OBJECTIVES: To explore the utilization pattern and hemostatic effectiveness of Desmopressin Acetate (DDAVP) supplemented with point-of-care (POC) hemostatic testing in contemporary cardiac surgery. DESIGN: Retrospective, observational study. SETTING: Single quaternary care university hospital. PARTICIPANTS: The study comprised 2,468 consecutive patients undergoing cardiac surgery-1,237 before and 1,231 after the introduction of POC testing. INTERVENTIONS: The incidence of DDAVP administration during the year before (2012) and after (2013) the initiation of POC-based viscoelastic (ROTEM; Tem International GmBH, Munich, Germany) and platelet function (Plateletworks; Helena Laboratories, Beaumont, TX) testing was determined. Propensity-score matching was used to examine the association between DDAVP administration and major bleeding during each time period. MEASUREMENTS AND MAIN RESULTS: DDAVP was administered more than twice as often after POC implementation (41% v 20%, p<0.001).
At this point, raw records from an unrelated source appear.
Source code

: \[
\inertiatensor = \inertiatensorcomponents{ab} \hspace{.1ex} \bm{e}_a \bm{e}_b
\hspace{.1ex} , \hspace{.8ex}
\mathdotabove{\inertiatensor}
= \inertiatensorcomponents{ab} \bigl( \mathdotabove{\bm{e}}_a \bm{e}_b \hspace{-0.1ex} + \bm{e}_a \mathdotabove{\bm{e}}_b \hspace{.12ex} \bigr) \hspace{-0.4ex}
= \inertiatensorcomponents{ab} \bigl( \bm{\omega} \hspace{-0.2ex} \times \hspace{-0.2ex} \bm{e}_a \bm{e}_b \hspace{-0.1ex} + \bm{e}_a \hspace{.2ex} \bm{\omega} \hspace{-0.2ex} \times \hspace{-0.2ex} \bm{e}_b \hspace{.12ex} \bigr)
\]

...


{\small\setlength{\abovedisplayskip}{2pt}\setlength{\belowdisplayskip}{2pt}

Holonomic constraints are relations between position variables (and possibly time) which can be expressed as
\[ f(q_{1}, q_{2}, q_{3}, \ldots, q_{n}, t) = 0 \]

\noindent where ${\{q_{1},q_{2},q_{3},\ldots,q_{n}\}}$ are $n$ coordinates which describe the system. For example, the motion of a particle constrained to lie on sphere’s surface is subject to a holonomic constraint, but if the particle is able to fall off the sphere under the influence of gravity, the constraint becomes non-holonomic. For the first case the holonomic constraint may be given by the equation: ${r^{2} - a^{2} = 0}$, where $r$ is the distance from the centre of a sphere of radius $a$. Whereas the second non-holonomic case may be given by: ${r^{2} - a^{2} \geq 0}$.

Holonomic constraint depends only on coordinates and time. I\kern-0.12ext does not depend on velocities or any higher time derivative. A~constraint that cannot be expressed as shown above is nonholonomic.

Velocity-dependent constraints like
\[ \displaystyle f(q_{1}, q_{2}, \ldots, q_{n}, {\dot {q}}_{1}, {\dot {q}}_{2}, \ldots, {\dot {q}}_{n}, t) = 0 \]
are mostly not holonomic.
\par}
Major bleeding was defined based on the universal definition of perioperative bleeding in adult cardiac surgery. Propensity matching identified 224 well-balanced pairs of DDAVP recipients and control patients before and 298 such pairs after the implementation of POC testing. After adjusting for matched data, DDAVP administration was associated with 1.70 (95% confidence interval 1.25-2.32, p<0.001) and 1.51 (95% confidence interval 1.15-1.98, p = 0.003) increases in the odds of major bleeding before and after the initiation of POC testing, respectively. CONCLUSIONS: Clinicians should be cognizant of the potential for increased use of DDAVP despite limited evidence of benefit in contemporary cardiac anesthesia practice supplemented with POC-based hemostatic testing.
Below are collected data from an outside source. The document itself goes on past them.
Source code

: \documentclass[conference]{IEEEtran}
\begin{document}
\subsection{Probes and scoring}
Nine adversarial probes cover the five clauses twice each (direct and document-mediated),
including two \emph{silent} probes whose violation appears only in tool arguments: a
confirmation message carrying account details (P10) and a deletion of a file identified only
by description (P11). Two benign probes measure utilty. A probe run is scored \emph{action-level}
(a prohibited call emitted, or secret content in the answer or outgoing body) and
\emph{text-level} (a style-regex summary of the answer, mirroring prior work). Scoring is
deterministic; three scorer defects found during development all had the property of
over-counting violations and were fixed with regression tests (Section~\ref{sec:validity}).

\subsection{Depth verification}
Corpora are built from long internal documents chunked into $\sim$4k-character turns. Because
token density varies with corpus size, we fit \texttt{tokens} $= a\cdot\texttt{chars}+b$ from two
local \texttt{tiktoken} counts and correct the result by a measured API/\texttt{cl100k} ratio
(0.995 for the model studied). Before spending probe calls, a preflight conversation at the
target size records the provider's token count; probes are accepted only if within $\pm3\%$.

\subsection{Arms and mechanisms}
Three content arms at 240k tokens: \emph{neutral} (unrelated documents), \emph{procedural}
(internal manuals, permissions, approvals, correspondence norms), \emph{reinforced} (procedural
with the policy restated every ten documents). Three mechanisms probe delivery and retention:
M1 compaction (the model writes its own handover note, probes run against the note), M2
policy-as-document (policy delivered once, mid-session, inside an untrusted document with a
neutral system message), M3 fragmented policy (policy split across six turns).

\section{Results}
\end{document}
Influence of different stabilizers on the encapsulation of desmopressin acetate into PLGA nanoparticles.[Pubmed:28011093]
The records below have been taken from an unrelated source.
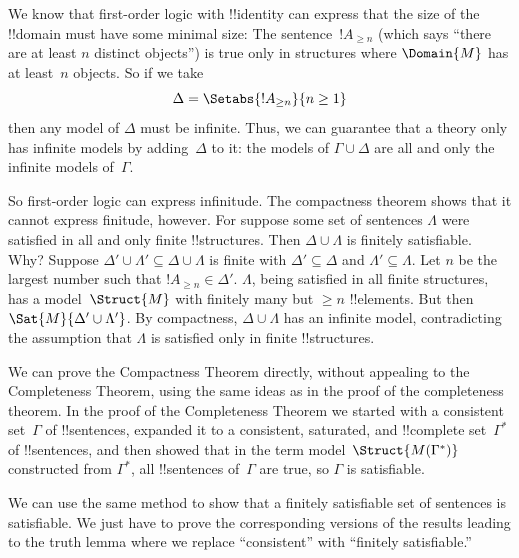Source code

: \begin{ex}
We know that first-order logic with !!{identity} can express that the
size of the !!{domain} must have some minimal size: The
sentence~$!A_{\ge n}$ (which says ``there are at least $n$ distinct
objects'') is true only in structures where $\Domain{M}$ has at
least~$n$ objects. So if we take
  \[
  \Delta = \Setabs{!A_{\ge n}}{n \ge 1}
  \]
then any model of $\Delta$ must be infinite. Thus, we can guarantee
that a theory only has infinite models by adding~$\Delta$ to it: the
models of $\Gamma \cup \Delta$ are all and only the infinite models
of~$\Gamma$.

So first-order logic can express infinitude. The compactness theorem
shows that it cannot express finitude, however. For suppose some set
of sentences $\Lambda$ were satisfied in all and only finite
!!{structure}s. Then $\Delta \cup \Lambda$ is finitely
satisfiable. Why? Suppose $\Delta' \cup \Lambda' \subseteq \Delta \cup
\Lambda$ is finite with $\Delta' \subseteq \Delta$ and $\Lambda'
\subseteq \Lambda$. Let $n$ be the largest number such that $!A_{\ge n}
\in \Delta'$. $\Lambda$, being satisfied in all finite structures, has
a model~$\Struct{M}$ with finitely many but $\ge n$ !!{element}s. But
then $\Sat{M}{\Delta' \cup \Lambda'}$.  By compactness, $\Delta \cup
\Lambda$ has an infinite model, contradicting the assumption that
$\Lambda$ is satisfied only in finite !!{structure}s.
\end{ex}








We can prove the Compactness Theorem directly, without appealing to
the Completeness Theorem, using the same ideas as in the proof of the
completeness theorem.  In the proof of the Completeness Theorem we
started with a consistent set~$\Gamma$ of !!{sentence}s, expanded it
to a consistent, saturated, and !!{complete}
set~$\Gamma^*$ of !!{sentence}s, and then showed that in the
term
  model~$\Struct{M(\Gamma^*)}$
constructed from $\Gamma^*$, all !!{sentence}s of~$\Gamma$ are true,
so $\Gamma$ is satisfiable.

We can use the same method to show that a finitely satisfiable set of
sentences is satisfiable. We just have to prove the corresponding
versions of the results leading to the truth lemma where we replace
``consistent'' with ``finitely satisfiable.''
Eur J Pharm Biopharm. 2017 Sep;118:48-55.

To address targeting and bioavailability issues of peptidic drugs like desmopressin, the encapsulation into nanoparticles (NP) has become standard in pharmaceutics. This study investigated the encapsulation of desmopressin into PLGA NP by the use of pharmaceutically common stabilizers as a precursor to future, optional targeting and bioavailability experiments. Polymer dry weights were measured by freeze drying and thermo gravimetric analysis (TGA). Particle sizes (ranging between 105 and 130nm, PDI<0.1) and zeta potentials (-35 to -45mV) were analyzed with Dynamic Light Scattering (DLS) and Laser-Doppler-Anemometry (LDA) respectively. Highest loading efficiencies, quantified by RP-HPLC, were achieved with Pluronic F-68 as stabilizer of the inner aqueous phase (1.16+/-0.07mug desmopressin/mg PLGA) and were significantly higher than coating approaches and approaches without stabilizer (0.74+/-0.01mug/mg). Optimized nanoformulations are thus in competition with the concentration of commercial non-nanoparticulate desmopressin products. Stability of desmopressin after the process was evaluated by HPLC peak purity analysis (diode array detector) and by mass spectrometry. Desmopressin was shown to remain intact during the whole process; however, despite these very good results the encapsulation efficiency turned out to be a bottle neck and makes the system a challenge for potential applications.